November 15, 2019 · Budget, Investment, Retirement
This is one of a series of upcoming posts covering important discussions involving money between family members. Over the course of our lives there are many conversations that children have with their parents that can be difficult for both of them, but are important, and these discussions often strongly affect their lives, both in the present and for the future. These discussions can cover a very broad range of topics, from choices in education and career to lifestyle choices, such as friends or moving to another state. We'll be talking here about those necessary financial discussions within the family, and providing some ideas on how to prepare for these talks and consider how their outcomes could meet the expectations for some—if not all—family members and friends.

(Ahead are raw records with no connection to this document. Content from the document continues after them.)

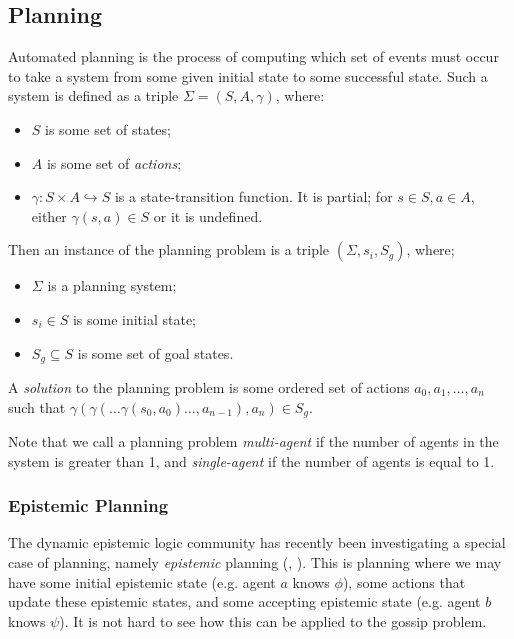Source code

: \documentclass[12pt, a4paper]{article}
\begin{document}
\subsection{Planning}

Automated planning is the process of computing which set of events must occur to
take a system from some given initial state to some successful state. Such a
system is defined as a triple $\Sigma = (S, A, \gamma)$, where:

\begin{itemize}
\item $S$ is some set of states;
\item $A$ is some set of \textit{actions};
\item $\gamma : S \times A \hookrightarrow S$ is a state-transition function. It
  is partial; for $s \in S, a \in A$, either $\gamma(s, a) \in S$ or it is
  undefined. 
\end{itemize}

Then an instance of the planning problem is a triple $(\Sigma, s_i, S_g)$,
where;

\begin{itemize}
\item $\Sigma$ is a planning system;
\item $s_i \in S$ is some initial state;
\item $S_g \subseteq S$ is some set of goal states.  
\end{itemize}

A \textit{solution} to the planning problem is some ordered set of actions
${a_0, a_1, \ldots, a_n}$ such that $\gamma(\gamma(\ldots \gamma(s_0, a_0)
\ldots ,a_{n-1}) ,a_n) \in S_g$. 

Note that we call a planning problem \textit{multi-agent} if the number of
agents in the system is greater than 1, and \textit{single-agent} if the number
of agents is equal to 1. 

\subsubsection{Epistemic Planning}

The dynamic epistemic logic community has recently been investigating a special case
of planning, namely \textit{epistemic} planning (\cite{BolanderEP},
\cite{UndecidabilityEP}). This is planning where we may have some initial
epistemic state (e.g. agent $a$ knows $\phi$), some actions that update these
epistemic states, and some accepting epistemic state (e.g. agent $b$ knows
$\psi$). It is not hard to see how this can be applied to the gossip problem.
\end{document}

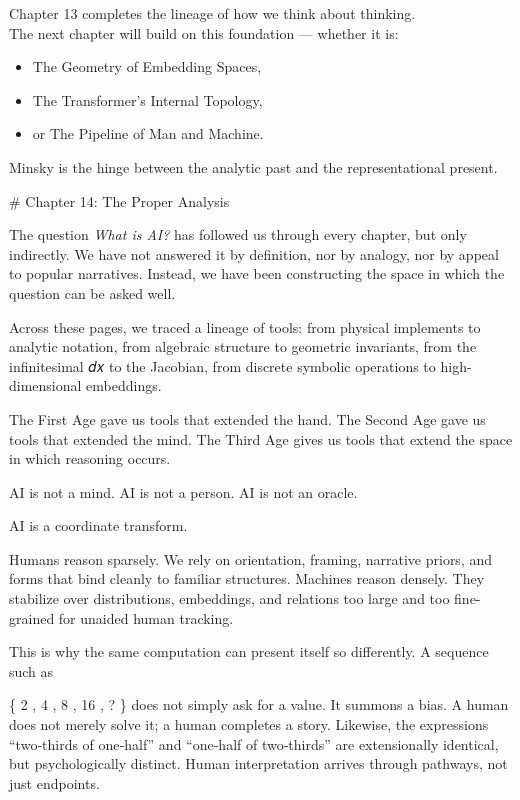 \documentclass[
]{article}
\providecommand{\tightlist}{%
  \setlength{\itemsep}{0pt}\setlength{\parskip}{0pt}}
\begin{document}
Chapter 13 completes the lineage of how we think about thinking.\\
The next chapter will build on this foundation --- whether it is:

\begin{itemize}
\tightlist
\item
  The Geometry of Embedding Spaces,
\item
  The Transformer's Internal Topology,
\item
  or The Pipeline of Man and Machine.
\end{itemize}

Minsky is the hinge between the analytic past and the representational
present.

\newpage
\vspace*{3cm}
\begin{center}
# Chapter 14: The Proper Analysis
\end{center}

The question \emph{What is AI?} has followed us through every chapter,
but only indirectly. We have not answered it by definition, nor by
analogy, nor by appeal to popular narratives. Instead, we have been
constructing the space in which the question can be asked well.

Across these pages, we traced a lineage of tools: from physical
implements to analytic notation, from algebraic structure to geometric
invariants, from the infinitesimal 𝑑𝑥 to the Jacobian, from discrete
symbolic operations to high-dimensional embeddings.

The First Age gave us tools that extended the hand. The Second Age gave
us tools that extended the mind. The Third Age gives us tools that
extend the space in which reasoning occurs.

AI is not a mind. AI is not a person. AI is not an oracle.

AI is a coordinate transform.

Humans reason sparsely. We rely on orientation, framing, narrative
priors, and forms that bind cleanly to familiar structures. Machines
reason densely. They stabilize over distributions, embeddings, and
relations too large and too fine-grained for unaided human tracking.

This is why the same computation can present itself so differently. A
sequence such as

\{ 2 , 4 , 8 , 16 , ? \} does not simply ask for a value. It summons a
bias. A human does not merely solve it; a human completes a story.
Likewise, the expressions ``two‑thirds of one‑half'' and ``one‑half of
two‑thirds'' are extensionally identical, but psychologically distinct.
Human interpretation arrives through pathways, not just endpoints.
\end{document}
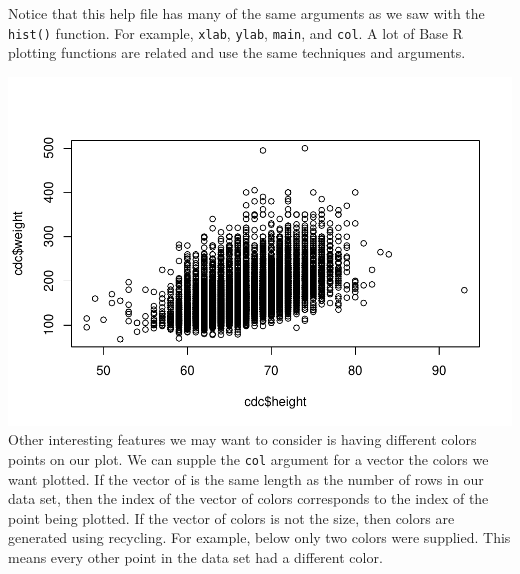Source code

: \documentclass[
]{book}
\newenvironment{Shaded}{\begin{snugshade}}{\end{snugshade}}
\newcommand{\CommentTok}[1]{\textcolor[rgb]{0.56,0.35,0.01}{\textit{#1}}}
\newcommand{\DataTypeTok}[1]{\textcolor[rgb]{0.13,0.29,0.53}{#1}}
\newcommand{\KeywordTok}[1]{\textcolor[rgb]{0.13,0.29,0.53}{\textbf{#1}}}
\newcommand{\NormalTok}[1]{#1}
\newcommand{\OperatorTok}[1]{\textcolor[rgb]{0.81,0.36,0.00}{\textbf{#1}}}
\newcommand{\StringTok}[1]{\textcolor[rgb]{0.31,0.60,0.02}{#1}}
\begin{document}
Notice that this help file has many of the same arguments as we saw with the \texttt{hist()} function. For example, \texttt{xlab}, \texttt{ylab}, \texttt{main}, and \texttt{col}. A lot of Base R plotting functions are related and use the same techniques and arguments.

\begin{Shaded}
\end{Shaded}

\includegraphics{_main_files/figure-latex/unnamed-chunk-179-1.pdf}
Other interesting features we may want to consider is having different colors points on our plot. We can supple the \texttt{col} argument for a vector the colors we want plotted. If the vector of is the same length as the number of rows in our data set, then the index of the vector of colors corresponds to the index of the point being plotted. If the vector of colors is not the size, then colors are generated using recycling. For example, below only two colors were supplied. This means every other point in the data set had a different color.

\begin{Shaded}
\end{Shaded}
\end{document}
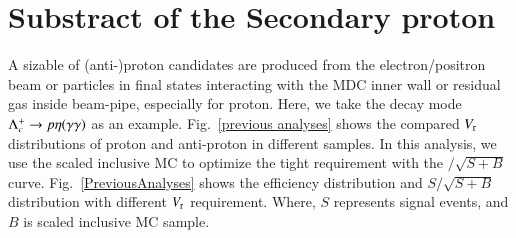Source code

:\section{Substract of the Secondary proton}

A sizable of (anti-)proton candidates are produced from the electron/positron beam or particles in final states interacting with the MDC inner wall or residual gas inside beam-pipe, especially for proton. Here, we take the decay mode $\Lambda_{c}^{+} \rightarrow p\eta(\gamma\gamma)$ as an example. Fig.~\ref{previous analyses} shows the compared $V_{\rm{r}}$ distributions of proton and anti-proton in different samples. In this analysis, we use the scaled inclusive MC to optimize the tight requirement with the $/\sqrt{S+B}$ curve. Fig.~\ref{PreviousAnalyses} shows the efficiency distribution and $S/\sqrt{S+B}$ distribution with different $V_{\rm{r}}$ requirement. Where, $S$ represents signal events, and $B$ is scaled inclusive MC sample.



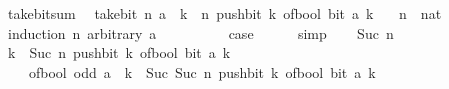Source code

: \begin{isabellebody}
\endisatagproof
{\isafoldproof}%
%
\isadelimproof
\isanewline
%
\endisadelimproof
\isanewline
{}\isamarkupfalse%
\ take{\isacharunderscore}{\kern0pt}bit{\isacharunderscore}{\kern0pt}sum{\isacharcolon}{\kern0pt}\isanewline
\ \ {\isachardoublequoteopen}take{\isacharunderscore}{\kern0pt}bit\ n\ a\ {\isacharequal}{\kern0pt}\ {\isacharparenleft}{\kern0pt}{\isasymSum}k\ {\isacharequal}{\kern0pt}\ {}{\isachardot}{\kern0pt}{\isachardot}{\kern0pt}{\isacharless}{\kern0pt}n{\isachardot}{\kern0pt}\ push{\isacharunderscore}{\kern0pt}bit\ k\ {\isacharparenleft}{\kern0pt}of{\isacharunderscore}{\kern0pt}bool\ {\isacharparenleft}{\kern0pt}bit\ a\ k{\isacharparenright}{\kern0pt}{\isacharparenright}{\kern0pt}{\isacharparenright}{\kern0pt}{\isachardoublequoteclose}\isanewline
\ \ \ n\ {\isacharcolon}{\kern0pt}{\isacharcolon}{\kern0pt}\ nat\isanewline
%
\isadelimproof
%
\endisadelimproof
%
\isatagproof
{}\isamarkupfalse%
\ {\isacharparenleft}{\kern0pt}induction\ n\ arbitrary{\isacharcolon}{\kern0pt}\ a{\isacharparenright}{\kern0pt}\isanewline
\ \ \isamarkupfalse%
\ {}\isanewline
\ \ \isamarkupfalse%
\ \isamarkupfalse%
\ {\isacharquery}{\kern0pt}case\isanewline
\ \ \ \ \isamarkupfalse%
\ simp\isanewline
{}\isamarkupfalse%
\isanewline
\ \ \isamarkupfalse%
\ {\isacharparenleft}{\kern0pt}Suc\ n{\isacharparenright}{\kern0pt}\isanewline
\ \ \isamarkupfalse%
\ {\isachardoublequoteopen}{\isacharparenleft}{\kern0pt}{\isasymSum}k\ {\isacharequal}{\kern0pt}\ {}{\isachardot}{\kern0pt}{\isachardot}{\kern0pt}{\isacharless}{\kern0pt}Suc\ n{\isachardot}{\kern0pt}\ push{\isacharunderscore}{\kern0pt}bit\ k\ {\isacharparenleft}{\kern0pt}of{\isacharunderscore}{\kern0pt}bool\ {\isacharparenleft}{\kern0pt}bit\ a\ k{\isacharparenright}{\kern0pt}{\isacharparenright}{\kern0pt}{\isacharparenright}{\kern0pt}\ {\isacharequal}{\kern0pt}\ \isanewline
\ \ \ \ of{\isacharunderscore}{\kern0pt}bool\ {\isacharparenleft}{\kern0pt}odd\ a{\isacharparenright}{\kern0pt}\ {\isacharplus}{\kern0pt}\ {\isacharparenleft}{\kern0pt}{\isasymSum}k\ {\isacharequal}{\kern0pt}\ Suc\ {}{\isachardot}{\kern0pt}{\isachardot}{\kern0pt}{\isacharless}{\kern0pt}Suc\ n{\isachardot}{\kern0pt}\ push{\isacharunderscore}{\kern0pt}bit\ k\ {\isacharparenleft}{\kern0pt}of{\isacharunderscore}{\kern0pt}bool\ {\isacharparenleft}{\kern0pt}bit\ a\ k{\isacharparenright}{\kern0pt}{\isacharparenright}{\kern0pt}{\isacharparenright}{\kern0pt}{\isachardoublequoteclose}\isanewline

\end{isabellebody}
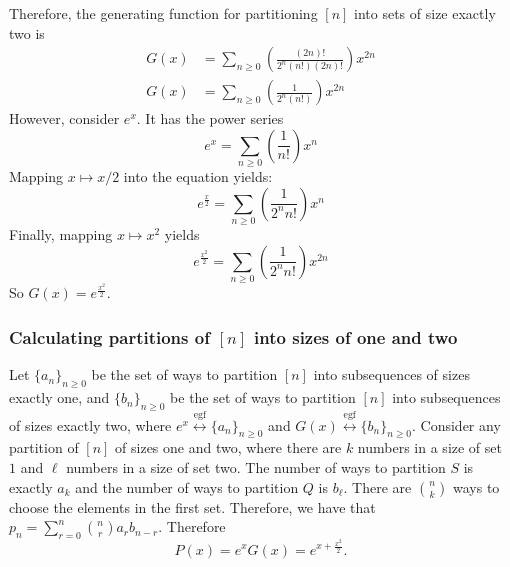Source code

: \documentclass[]{article}
\newcommand{\egf}{\overset{\text{egf}}{\leftrightarrow}}
\begin{document}
Therefore, the generating function for partitioning $[n]$ into sets of size exactly two is
\begin{align*}
	G(x) &= \sum_{n \geq 0} \left(\frac{(2n)!}{2^n (n!)(2n)!}\right) x^{2n}\\
	G(x) &= \sum_{n \geq 0} \left(\frac{1}{2^n (n!)}\right) x^{2n}
\end{align*}
However, consider $e^x$. It has the power series
\begin{equation}
	e^x = \sum_{n \geq 0} \left(\frac{1} {n!}\right) x^{n}
\end{equation}
Mapping $x \mapsto x/2$ into the equation yields:
\begin{equation}
	e^{\frac{x}{2}} = \sum_{n \geq 0} \left(\frac{1} {2^n n!}\right) x^{n}
\end{equation}
Finally, mapping $x \mapsto x^2$ yields
\begin{equation}
	e^{\frac{x^2}{2}} = \sum_{n \geq 0} \left(\frac{1} {2^n n!}\right) x^{2n}
\end{equation}
So $G(x) = e^{\frac{x^2}{2}}$. 
\subsubsection{Calculating partitions of $[n]$ into sizes of one and two}
Let $\lbrace a_n \rbrace_{n \geq 0}$ be the set of ways to partition $[n]$ into subsequences of sizes exactly one, and $\lbrace b_n \rbrace_{n \geq 0}$ be the set of ways to partition $[n]$ into subsequences of sizes exactly two, where $e^x \egf \lbrace a_n \rbrace_{n \geq 0}$ and $G(x) \egf \lbrace b_n \rbrace_{n \geq 0}$. 
Consider any partition of $[n]$ of sizes one and two, where there are $k$ numbers in a size of set $1$ and $\ell$ numbers in a size of set two. The number of ways to partition $S$ is exactly $a_k$ and the number of ways to partition $Q$ is $b_{\ell}$. There are $\binom{n}{k}$ ways to choose the elements in the first set. Therefore, we have that $p_n = \sum_{r = 0}^{n} \binom{n}{r} a_r b_{n-r}$. Therefore 
\begin{equation}
	P(x) = e^x G(x) = e^{x + \frac{x^2}{2}}.
\end{equation}
\end{document}
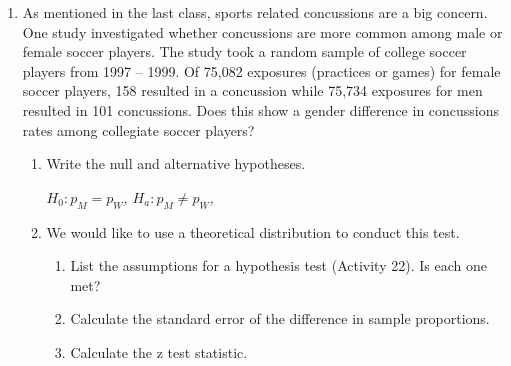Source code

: \begin{enumerate}
\begin{enumerate}
         \end{enumerate}
       \item As mentioned in the last class, sports related
         concussions are a big concern.    One study
         investigated whether concussions are more common among male
         or female soccer players.  The study took a random sample of
         college soccer players from 1997 – 1999.  Of 75,082 exposures
         (practices or games) for female soccer players, 158 resulted
         in a concussion while 75,734 exposures for men resulted in
         101 concussions.  Does this show a gender difference in
         concussions rates among collegiate soccer players?  
         \begin{enumerate}
         \item  Write the null and alternative hypotheses. 
\begin{students}
          \vspace{2cm}
\end{students}
\begin{key}
 {\it  $H_0: p_M = p_W$,   $H_a: p_M \neq p_W$,  }      
\end{key}

         \item  We would like to use a theoretical distribution to
           conduct this  test. 
          \begin{enumerate}
           \item List the  assumptions for a hypothesis test
             (Activity 22).  Is  each one met?  
\begin{students}
          \vspace{3cm}
\end{students}
\begin{key}
 {\it  }      
\end{key}
           \item  Calculate the standard error of the difference in
             sample proportions. 
\begin{students}
          \vspace{1cm}
\end{students}
\begin{key}
 {\it  }      
\end{key}
           \item  Calculate the z test statistic.
\begin{students}
          \vspace{1.52cm}
\end{students}
\begin{key}
 {\it  }      
\end{key}


\end{enumerate}
\end{enumerate}
\end{enumerate}
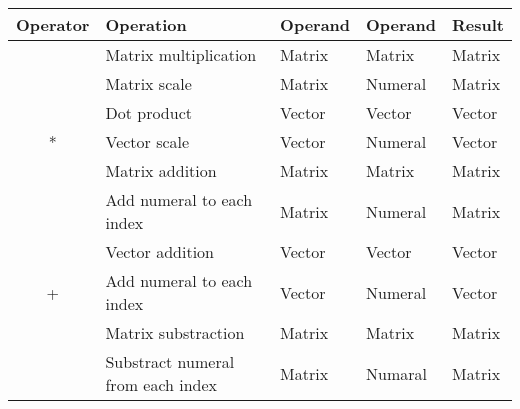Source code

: \begin{table}[ht]
\centering
\begin{tabular}{|c|l|l|l|l|}
\hline
\textbf{Operator}   & \textbf{Operation}                        & \textbf{Operand}                 & \textbf{Operand}                  & \textbf{Result}                 \\ \hline
                    & \cellcolor{gray!40}Matrix multiplication  & \cellcolor{gray!40}Matrix        & \cellcolor{gray!40}Matrix         & \cellcolor{gray!40}Matrix       \\ \cline{2-5}
                    & Matrix scale                              & Matrix                           & Numeral                           & Matrix                          \\ \cline{2-5}
                    & \cellcolor{gray!40}Dot product            & \cellcolor{gray!40}Vector        & \cellcolor{gray!40}Vector         & \cellcolor{gray!40}Vector       \\ \cline{2-5}
\multirow{-4}{*}{*} & Vector scale                              & Vector                           & Numeral                           & Vector                          \\ \hline
                    & \cellcolor{gray!40}Matrix addition        & \cellcolor{gray!40}Matrix        & \cellcolor{gray!40}Matrix         & \cellcolor{gray!40}Matrix       \\ \cline{2-5}
                    & Add numeral to each index                 & Matrix                           & Numeral                           & Matrix                          \\ \cline{2-5}
                    & \cellcolor{gray!40}Vector addition        & \cellcolor{gray!40}Vector        & \cellcolor{gray!40}Vector         & \cellcolor{gray!40}Vector       \\ \cline{2-5}
\multirow{-4}{*}{+} & Add numeral to each index                 & Vector                           & Numeral                           & Vector                          \\ \hline
                    & \cellcolor{gray!40}Matrix substraction    & \cellcolor{gray!40}Matrix        & \cellcolor{gray!40}Matrix         & \cellcolor{gray!40}Matrix       \\ \cline{2-5}
                    & Substract numeral from each index         & Matrix                           & Numaral                           & Matrix                          \\ \cline{2-5}

\end{tabular}
\end{table}
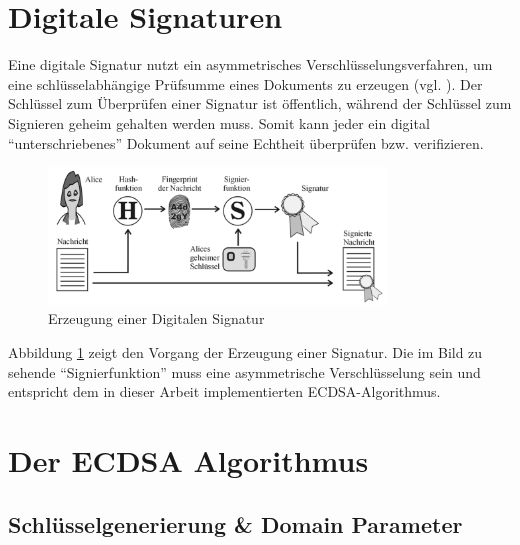 \section{Digitale Signaturen} \label{sec:digsig}

Eine digitale Signatur nutzt ein asymmetrisches Verschlüsselungsverfahren, um eine schlüsselabhängige Prüfsumme eines Dokuments zu erzeugen (vgl. \cite{wolf}). Der Schlüssel zum Überprüfen einer Signatur ist öffentlich, während der Schlüssel zum Signieren geheim gehalten werden muss. Somit kann jeder ein digital ``unterschriebenes'' Dokument auf seine Echtheit überprüfen bzw. verifizieren.

\begin{figure}[H]
	\centering
   \includegraphics[width=0.80\textwidth]{bilder/digisig}
	\caption{Erzeugung einer Digitalen Signatur}
	\label{fig:digisig}
\end{figure}

Abbildung \ref{fig:digisig} zeigt den Vorgang der Erzeugung einer Signatur. Die im Bild zu sehende ``Signierfunktion'' muss eine asymmetrische Verschlüsselung sein und entspricht dem in dieser Arbeit implementierten ECDSA-Algorithmus.

\section{Der ECDSA Algorithmus}
\label{ecdsa-algo}

\subsection{Schlüsselgenerierung \& Domain Parameter}

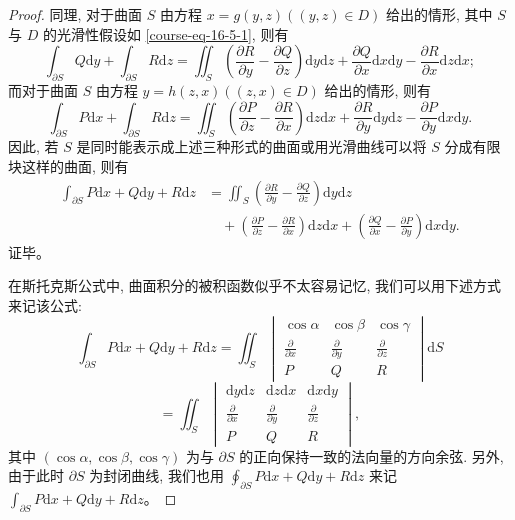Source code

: \documentclass[UTF8,12pt,a4paper,fontset=fandol]{ctexart}
\begin{document}
\begin{proof}
同理, 对于曲面 $S$ 由方程 $x=g(y,z)((y,z)\in D)$ 给出的情形, 其中 $S$ 与 $D$ 的光滑性假设如 \eqref{course-eq-16-5-1}, 则有
\[
  \int_{\partial S}Q\mathrm dy+\int_{\partial S}R\mathrm dz
  =\iint_S\left(\frac{\partial R}{\partial y}-\frac{\partial Q}{\partial z}\right)\mathrm dy\mathrm dz
    +\frac{\partial Q}{\partial x}\mathrm dx\mathrm dy-\frac{\partial R}{\partial x}\mathrm dz\mathrm dx;
\]
而对于曲面 $S$ 由方程 $y=h(z,x)((z,x)\in D)$ 给出的情形, 则有
\[
  \int_{\partial S}P\mathrm dx+\int_{\partial S}R\mathrm dz
  =\iint_S\left(\frac{\partial P}{\partial z}-\frac{\partial R}{\partial x}\right)\mathrm dz\mathrm dx
    +\frac{\partial R}{\partial y}\mathrm dy\mathrm dz-\frac{\partial P}{\partial y}\mathrm dx\mathrm dy.
\]
因此, 若 $S$ 是同时能表示成上述三种形式的曲面或用光滑曲线可以将 $S$ 分成有限块这样的曲面, 则有
\[
\begin{aligned}
  \int_{\partial S}P\mathrm dx+Q\mathrm dy+R\mathrm dz
  &=\iint_S\left(\frac{\partial R}{\partial y}-\frac{\partial Q}{\partial z}\right)\mathrm dy\mathrm dz\\
  &\quad+\left(\frac{\partial P}{\partial z}-\frac{\partial R}{\partial x}\right)\mathrm dz\mathrm dx
    +\left(\frac{\partial Q}{\partial x}-\frac{\partial P}{\partial y}\right)\mathrm dx\mathrm dy.
\end{aligned}
\]
证毕。

在斯托克斯公式中, 曲面积分的被积函数似乎不太容易记忆, 我们可以用下述方式来记该公式:
\[
  \int_{\partial S}P\mathrm dx+Q\mathrm dy+R\mathrm dz
  =\iint_S
  \begin{vmatrix}
    \cos\alpha&\cos\beta&\cos\gamma\\
    \frac{\partial}{\partial x}&\frac{\partial}{\partial y}&\frac{\partial}{\partial z}\\
    P&Q&R
  \end{vmatrix}\mathrm dS
\]
\[
  =\iint_S
  \begin{vmatrix}
    \mathrm dy\mathrm dz&\mathrm dz\mathrm dx&\mathrm dx\mathrm dy\\
    \frac{\partial}{\partial x}&\frac{\partial}{\partial y}&\frac{\partial}{\partial z}\\
    P&Q&R
  \end{vmatrix},
\]
其中 $(\cos\alpha,\cos\beta,\cos\gamma)$ 为与 $\partial S$ 的正向保持一致的法向量的方向余弦. 另外, 由于此时 $\partial S$ 为封闭曲线, 我们也用 $\oint_{\partial S}P\mathrm dx+Q\mathrm dy+R\mathrm dz$ 来记 $\int_{\partial S}P\mathrm dx+Q\mathrm dy+R\mathrm dz$。

\end{proof}
\end{document}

One key conversation that sometimes is avoided until it is too late is talking about a parent's will. It’s extremely important that family members are aware of a parent's desires in the will and that they believe that the parent has carefully thought through who will manage the estate and how its assets will be distributed. The specifics of a will and how the estate is handled can be a cause of great disagreement within families and among family friends, and taking time to understand a parent's desires before the will is needed can help avoid negative emotions, arguments, and unpleasant actions both with heirs and with individuals that are not included in the will.
This is a sensitive topic that should be approached honestly and carefully. The goal is for the parent to be confident in their choices, while understanding that it can be useful to be presented with additional opinions that provide both valuable information and thoughtful opinions to consider.
Following are suggestions both for discussing this topic with a parent, along with important information to keep in mind, and possible actions to take before the will is needed:
Money may strongly affect how people think, feel and act. When money is involved in a family matter, it's important to have upfront, clear conversations, so all interested parties have the opportunity to present their points of view and feel that they have fully involved in the situation.